Exercise aim
Nothing but the lines from the one containing "right_j = i -k +1" to the end of the material should be returned, each exactly as written.

Data shown
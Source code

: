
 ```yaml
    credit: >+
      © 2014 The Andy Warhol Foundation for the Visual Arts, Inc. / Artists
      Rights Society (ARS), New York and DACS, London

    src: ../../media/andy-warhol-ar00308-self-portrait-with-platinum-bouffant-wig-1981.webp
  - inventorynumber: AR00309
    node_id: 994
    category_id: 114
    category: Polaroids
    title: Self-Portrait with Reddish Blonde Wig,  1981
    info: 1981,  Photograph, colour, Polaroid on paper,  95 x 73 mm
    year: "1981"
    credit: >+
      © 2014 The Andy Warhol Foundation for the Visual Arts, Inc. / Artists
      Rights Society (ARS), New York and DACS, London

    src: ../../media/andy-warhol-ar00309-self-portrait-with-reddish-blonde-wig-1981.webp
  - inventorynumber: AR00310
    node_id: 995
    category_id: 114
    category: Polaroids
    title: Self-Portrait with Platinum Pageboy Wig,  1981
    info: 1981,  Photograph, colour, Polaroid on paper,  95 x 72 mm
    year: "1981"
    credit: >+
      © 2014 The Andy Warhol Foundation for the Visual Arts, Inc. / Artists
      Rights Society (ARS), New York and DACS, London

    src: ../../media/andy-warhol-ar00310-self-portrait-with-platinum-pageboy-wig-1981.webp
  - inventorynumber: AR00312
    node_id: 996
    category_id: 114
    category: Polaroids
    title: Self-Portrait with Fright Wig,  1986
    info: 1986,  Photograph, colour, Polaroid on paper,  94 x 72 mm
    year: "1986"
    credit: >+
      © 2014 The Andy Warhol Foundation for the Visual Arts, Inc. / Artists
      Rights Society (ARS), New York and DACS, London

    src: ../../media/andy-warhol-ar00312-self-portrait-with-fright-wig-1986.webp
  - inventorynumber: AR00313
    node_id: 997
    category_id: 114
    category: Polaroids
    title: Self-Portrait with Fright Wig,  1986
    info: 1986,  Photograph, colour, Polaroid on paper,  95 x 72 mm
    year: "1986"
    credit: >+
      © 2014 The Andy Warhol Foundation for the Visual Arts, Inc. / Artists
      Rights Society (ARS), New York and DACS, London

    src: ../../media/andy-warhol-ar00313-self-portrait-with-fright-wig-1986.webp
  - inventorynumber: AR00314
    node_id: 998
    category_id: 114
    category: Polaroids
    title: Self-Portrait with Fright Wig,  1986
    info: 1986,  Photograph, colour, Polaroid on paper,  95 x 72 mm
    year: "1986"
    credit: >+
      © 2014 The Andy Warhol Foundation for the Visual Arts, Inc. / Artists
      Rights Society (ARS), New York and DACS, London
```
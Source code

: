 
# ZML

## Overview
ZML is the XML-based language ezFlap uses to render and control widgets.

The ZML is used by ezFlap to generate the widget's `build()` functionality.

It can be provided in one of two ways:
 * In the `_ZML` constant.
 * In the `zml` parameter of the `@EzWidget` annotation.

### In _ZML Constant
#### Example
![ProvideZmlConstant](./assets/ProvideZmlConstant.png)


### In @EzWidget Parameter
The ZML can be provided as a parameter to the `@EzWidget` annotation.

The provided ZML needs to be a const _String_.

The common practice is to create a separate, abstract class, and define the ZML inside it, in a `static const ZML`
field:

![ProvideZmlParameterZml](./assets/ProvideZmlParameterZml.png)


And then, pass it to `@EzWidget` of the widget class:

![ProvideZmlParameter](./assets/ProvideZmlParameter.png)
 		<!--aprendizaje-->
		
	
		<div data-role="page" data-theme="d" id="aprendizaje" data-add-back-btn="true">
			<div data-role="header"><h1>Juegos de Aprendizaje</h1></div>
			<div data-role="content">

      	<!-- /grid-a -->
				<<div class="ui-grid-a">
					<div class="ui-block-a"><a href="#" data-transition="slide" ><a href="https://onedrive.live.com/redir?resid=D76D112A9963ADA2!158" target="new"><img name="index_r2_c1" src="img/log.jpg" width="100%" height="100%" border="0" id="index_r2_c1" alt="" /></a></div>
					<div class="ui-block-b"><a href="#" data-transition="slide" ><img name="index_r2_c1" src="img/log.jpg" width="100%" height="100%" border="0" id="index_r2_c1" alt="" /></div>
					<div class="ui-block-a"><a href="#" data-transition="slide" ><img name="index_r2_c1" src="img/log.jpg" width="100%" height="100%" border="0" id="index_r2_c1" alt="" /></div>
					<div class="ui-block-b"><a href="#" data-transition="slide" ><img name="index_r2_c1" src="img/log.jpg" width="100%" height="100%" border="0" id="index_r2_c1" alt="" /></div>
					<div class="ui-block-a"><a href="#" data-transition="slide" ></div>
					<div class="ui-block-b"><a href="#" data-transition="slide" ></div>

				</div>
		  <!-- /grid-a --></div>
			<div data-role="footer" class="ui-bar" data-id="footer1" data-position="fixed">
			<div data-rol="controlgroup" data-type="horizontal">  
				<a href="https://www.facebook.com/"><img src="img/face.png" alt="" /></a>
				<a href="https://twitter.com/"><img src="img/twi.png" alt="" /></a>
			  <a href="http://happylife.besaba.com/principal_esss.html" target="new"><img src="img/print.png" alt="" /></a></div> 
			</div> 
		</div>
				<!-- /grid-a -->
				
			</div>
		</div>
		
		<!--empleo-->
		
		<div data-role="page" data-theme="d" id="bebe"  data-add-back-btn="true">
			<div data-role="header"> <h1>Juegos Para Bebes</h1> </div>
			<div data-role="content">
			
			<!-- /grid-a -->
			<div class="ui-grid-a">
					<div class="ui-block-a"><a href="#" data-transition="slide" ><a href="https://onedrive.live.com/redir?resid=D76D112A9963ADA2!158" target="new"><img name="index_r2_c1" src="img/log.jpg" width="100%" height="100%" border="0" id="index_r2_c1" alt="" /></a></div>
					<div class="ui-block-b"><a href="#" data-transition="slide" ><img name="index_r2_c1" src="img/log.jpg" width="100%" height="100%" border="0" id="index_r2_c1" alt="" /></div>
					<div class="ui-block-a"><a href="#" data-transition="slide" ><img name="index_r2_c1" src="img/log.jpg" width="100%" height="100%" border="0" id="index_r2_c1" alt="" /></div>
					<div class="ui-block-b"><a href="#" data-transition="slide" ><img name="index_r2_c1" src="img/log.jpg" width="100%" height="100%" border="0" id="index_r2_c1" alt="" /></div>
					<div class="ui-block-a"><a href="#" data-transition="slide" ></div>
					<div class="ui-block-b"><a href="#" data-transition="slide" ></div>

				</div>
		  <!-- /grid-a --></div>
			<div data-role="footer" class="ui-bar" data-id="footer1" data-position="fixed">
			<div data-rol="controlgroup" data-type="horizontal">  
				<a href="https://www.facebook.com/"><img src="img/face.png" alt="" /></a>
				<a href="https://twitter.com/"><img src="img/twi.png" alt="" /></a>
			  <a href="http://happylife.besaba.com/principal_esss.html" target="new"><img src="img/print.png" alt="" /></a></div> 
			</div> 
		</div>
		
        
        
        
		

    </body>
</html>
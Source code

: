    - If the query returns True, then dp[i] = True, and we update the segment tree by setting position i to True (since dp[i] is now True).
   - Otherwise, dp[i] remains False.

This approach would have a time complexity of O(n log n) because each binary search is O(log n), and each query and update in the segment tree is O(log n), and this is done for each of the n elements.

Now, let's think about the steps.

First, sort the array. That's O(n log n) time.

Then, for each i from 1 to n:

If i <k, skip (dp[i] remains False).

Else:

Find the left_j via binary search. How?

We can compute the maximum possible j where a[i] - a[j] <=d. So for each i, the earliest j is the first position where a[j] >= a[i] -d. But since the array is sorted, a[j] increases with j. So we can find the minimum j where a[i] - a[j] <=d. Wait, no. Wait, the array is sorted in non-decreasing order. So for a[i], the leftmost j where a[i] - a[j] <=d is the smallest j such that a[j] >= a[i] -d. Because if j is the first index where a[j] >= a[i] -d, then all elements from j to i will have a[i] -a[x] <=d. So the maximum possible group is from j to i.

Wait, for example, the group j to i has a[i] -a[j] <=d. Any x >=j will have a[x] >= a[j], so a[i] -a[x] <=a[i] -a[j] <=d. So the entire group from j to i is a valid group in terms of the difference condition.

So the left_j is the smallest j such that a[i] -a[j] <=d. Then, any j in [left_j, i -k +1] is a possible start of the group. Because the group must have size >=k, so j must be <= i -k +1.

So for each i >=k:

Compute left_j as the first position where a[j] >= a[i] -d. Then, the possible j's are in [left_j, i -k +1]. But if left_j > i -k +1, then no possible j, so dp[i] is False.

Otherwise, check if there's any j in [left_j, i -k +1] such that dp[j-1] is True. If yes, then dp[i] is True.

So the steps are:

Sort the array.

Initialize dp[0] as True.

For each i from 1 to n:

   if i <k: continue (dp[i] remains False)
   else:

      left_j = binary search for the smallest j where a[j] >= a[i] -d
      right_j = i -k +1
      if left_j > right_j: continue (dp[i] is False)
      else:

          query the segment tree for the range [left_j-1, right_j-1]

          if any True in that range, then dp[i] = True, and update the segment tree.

Answer to the exercise
      right_j = i -k +1
      if left_j > right_j: continue (dp[i] is False)
      else:

          query the segment tree for the range [left_j-1, right_j-1]

          if any True in that range, then dp[i] = True, and update the segment tree.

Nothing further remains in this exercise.